- [Task description]
Using the entries that follow, please report how many lines contain the word "thực", with no other words.
Material supplied: Begin
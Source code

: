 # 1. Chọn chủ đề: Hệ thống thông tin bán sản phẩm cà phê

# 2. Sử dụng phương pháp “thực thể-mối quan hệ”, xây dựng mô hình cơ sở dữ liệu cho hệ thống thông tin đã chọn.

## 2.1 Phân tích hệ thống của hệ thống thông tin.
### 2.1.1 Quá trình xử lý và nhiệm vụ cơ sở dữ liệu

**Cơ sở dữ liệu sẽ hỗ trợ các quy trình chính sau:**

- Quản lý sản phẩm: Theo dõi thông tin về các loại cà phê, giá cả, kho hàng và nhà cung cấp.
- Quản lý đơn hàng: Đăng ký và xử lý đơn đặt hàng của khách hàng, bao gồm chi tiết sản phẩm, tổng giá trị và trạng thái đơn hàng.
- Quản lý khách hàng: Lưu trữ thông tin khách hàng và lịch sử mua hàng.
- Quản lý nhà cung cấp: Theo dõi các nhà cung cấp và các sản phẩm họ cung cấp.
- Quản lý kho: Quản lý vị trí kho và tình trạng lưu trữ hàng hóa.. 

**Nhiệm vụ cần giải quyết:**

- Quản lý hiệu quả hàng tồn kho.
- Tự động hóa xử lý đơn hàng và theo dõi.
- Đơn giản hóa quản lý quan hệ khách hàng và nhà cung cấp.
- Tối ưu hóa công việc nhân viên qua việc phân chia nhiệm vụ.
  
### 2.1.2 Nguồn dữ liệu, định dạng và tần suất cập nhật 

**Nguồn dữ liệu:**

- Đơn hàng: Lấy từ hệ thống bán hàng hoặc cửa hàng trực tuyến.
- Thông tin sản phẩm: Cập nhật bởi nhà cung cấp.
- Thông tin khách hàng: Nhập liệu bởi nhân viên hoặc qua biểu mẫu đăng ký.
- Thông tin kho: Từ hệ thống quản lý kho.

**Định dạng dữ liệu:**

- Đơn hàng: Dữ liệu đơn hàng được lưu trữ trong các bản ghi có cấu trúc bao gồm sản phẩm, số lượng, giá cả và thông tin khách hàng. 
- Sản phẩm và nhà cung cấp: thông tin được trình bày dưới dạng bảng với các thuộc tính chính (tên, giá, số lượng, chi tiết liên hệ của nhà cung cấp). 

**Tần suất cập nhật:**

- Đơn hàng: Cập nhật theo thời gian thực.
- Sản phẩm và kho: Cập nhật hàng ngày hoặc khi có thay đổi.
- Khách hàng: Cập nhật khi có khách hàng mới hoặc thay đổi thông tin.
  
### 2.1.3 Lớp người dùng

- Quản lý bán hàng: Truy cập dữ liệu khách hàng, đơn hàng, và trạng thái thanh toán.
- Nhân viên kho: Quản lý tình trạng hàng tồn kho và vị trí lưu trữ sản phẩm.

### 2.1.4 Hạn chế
Material supplied: End
- [Exercise response]
2